*EXERCISE INPUTS:*
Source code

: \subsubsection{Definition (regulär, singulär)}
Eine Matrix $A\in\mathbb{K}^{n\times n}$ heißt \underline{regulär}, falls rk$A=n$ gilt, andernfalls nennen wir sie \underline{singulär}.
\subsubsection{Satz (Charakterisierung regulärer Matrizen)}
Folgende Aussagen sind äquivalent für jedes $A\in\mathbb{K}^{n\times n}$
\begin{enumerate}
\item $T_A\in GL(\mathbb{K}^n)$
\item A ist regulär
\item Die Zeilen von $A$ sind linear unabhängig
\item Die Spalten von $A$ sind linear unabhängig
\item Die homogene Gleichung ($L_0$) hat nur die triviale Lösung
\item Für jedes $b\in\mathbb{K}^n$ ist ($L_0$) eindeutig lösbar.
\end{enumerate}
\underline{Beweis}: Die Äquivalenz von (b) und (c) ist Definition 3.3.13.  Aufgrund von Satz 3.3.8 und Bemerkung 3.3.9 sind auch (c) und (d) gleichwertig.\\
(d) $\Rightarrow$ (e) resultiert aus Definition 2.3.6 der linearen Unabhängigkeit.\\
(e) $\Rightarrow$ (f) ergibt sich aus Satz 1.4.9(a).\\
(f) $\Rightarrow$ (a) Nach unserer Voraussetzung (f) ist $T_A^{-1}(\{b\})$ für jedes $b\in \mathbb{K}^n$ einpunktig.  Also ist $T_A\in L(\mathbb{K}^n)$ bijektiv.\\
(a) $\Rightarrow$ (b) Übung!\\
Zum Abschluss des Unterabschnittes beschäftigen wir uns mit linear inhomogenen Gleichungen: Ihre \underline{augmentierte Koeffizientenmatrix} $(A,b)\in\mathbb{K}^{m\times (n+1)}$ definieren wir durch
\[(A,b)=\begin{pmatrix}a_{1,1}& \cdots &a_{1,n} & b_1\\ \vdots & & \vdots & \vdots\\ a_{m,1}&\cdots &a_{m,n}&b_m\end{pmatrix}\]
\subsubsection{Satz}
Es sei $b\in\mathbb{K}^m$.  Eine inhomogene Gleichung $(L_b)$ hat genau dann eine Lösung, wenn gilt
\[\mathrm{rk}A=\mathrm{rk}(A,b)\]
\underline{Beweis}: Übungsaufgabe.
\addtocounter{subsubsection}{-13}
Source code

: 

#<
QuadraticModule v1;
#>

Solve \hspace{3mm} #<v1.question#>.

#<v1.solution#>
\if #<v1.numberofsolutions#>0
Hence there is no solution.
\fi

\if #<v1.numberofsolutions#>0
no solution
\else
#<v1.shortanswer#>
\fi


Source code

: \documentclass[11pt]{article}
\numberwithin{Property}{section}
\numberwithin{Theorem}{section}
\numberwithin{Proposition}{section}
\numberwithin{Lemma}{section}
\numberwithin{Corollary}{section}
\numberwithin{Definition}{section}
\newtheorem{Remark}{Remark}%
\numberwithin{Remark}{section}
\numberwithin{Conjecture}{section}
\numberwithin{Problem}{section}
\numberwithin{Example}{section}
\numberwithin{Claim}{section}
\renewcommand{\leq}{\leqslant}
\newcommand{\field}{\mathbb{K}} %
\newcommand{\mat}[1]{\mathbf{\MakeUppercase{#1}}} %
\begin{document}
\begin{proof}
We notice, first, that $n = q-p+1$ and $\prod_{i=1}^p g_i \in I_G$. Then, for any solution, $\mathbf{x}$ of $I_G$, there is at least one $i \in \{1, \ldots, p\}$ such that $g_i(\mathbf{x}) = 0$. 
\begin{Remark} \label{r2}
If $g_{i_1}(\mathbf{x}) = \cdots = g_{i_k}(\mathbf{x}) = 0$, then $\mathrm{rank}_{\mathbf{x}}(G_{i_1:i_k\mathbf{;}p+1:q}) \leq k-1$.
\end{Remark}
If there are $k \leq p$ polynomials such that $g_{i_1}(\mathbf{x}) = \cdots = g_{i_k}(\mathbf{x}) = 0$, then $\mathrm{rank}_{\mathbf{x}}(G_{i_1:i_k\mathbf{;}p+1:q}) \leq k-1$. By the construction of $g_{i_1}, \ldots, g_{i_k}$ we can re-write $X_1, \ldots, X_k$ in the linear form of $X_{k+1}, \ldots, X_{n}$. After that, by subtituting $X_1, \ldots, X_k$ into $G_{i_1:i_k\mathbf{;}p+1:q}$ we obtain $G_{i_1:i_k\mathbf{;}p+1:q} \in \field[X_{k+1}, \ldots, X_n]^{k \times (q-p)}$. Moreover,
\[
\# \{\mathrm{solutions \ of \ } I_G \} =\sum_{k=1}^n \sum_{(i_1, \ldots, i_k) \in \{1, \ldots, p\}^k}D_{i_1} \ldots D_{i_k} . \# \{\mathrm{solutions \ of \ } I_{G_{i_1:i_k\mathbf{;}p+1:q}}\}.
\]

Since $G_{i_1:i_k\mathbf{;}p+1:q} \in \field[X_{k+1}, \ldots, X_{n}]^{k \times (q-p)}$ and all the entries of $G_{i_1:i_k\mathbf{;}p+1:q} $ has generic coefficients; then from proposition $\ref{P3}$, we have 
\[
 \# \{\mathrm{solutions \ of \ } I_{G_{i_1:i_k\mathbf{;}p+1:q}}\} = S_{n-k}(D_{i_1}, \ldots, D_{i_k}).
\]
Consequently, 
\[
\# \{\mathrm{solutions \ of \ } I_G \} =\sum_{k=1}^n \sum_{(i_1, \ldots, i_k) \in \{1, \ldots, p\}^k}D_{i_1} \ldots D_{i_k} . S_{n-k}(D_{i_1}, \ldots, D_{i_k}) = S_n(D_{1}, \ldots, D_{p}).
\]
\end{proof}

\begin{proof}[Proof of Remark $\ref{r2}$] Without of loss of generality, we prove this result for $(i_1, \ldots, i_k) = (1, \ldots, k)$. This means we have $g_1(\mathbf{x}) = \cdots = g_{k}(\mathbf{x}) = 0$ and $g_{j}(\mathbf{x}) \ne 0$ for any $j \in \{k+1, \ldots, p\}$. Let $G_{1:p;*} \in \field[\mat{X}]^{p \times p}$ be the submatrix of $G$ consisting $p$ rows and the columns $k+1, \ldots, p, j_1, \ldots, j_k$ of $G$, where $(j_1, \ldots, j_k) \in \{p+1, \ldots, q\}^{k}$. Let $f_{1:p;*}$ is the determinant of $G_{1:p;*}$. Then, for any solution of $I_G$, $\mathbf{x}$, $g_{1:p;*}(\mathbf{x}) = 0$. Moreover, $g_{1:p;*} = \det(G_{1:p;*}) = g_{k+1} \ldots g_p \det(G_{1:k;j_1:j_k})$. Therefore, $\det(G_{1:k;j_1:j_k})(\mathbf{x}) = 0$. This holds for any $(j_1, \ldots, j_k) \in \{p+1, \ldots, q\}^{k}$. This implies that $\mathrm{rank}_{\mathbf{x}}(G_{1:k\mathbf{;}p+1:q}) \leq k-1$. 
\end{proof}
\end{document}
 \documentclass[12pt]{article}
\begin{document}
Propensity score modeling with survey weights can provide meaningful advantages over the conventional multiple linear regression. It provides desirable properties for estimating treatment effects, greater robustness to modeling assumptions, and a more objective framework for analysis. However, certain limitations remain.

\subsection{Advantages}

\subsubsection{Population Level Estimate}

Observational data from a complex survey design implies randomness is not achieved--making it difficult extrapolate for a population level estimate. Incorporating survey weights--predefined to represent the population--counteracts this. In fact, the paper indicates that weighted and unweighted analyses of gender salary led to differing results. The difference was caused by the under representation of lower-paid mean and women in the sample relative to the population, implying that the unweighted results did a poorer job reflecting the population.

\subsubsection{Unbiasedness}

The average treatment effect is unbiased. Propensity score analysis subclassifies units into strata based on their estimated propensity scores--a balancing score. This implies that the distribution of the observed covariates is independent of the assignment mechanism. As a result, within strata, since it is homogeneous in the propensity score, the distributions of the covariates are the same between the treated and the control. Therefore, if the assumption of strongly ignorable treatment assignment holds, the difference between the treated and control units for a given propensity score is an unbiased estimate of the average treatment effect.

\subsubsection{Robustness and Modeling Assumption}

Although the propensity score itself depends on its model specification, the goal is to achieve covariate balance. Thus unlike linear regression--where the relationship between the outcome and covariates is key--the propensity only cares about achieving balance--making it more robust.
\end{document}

*THE PROBLEM:* Return the lines of the listing where the string "Rightarrow" appears.

*RESULT BELOW:*
(d) $\Rightarrow$ (e) resultiert aus Definition 2.3.6 der linearen Unabhängigkeit.\\
(e) $\Rightarrow$ (f) ergibt sich aus Satz 1.4.9(a).\\
(f) $\Rightarrow$ (a) Nach unserer Voraussetzung (f) ist $T_A^{-1}(\{b\})$ für jedes $b\in \mathbb{K}^n$ einpunktig.  Also ist $T_A\in L(\mathbb{K}^n)$ bijektiv.\\
(a) $\Rightarrow$ (b) Übung!\\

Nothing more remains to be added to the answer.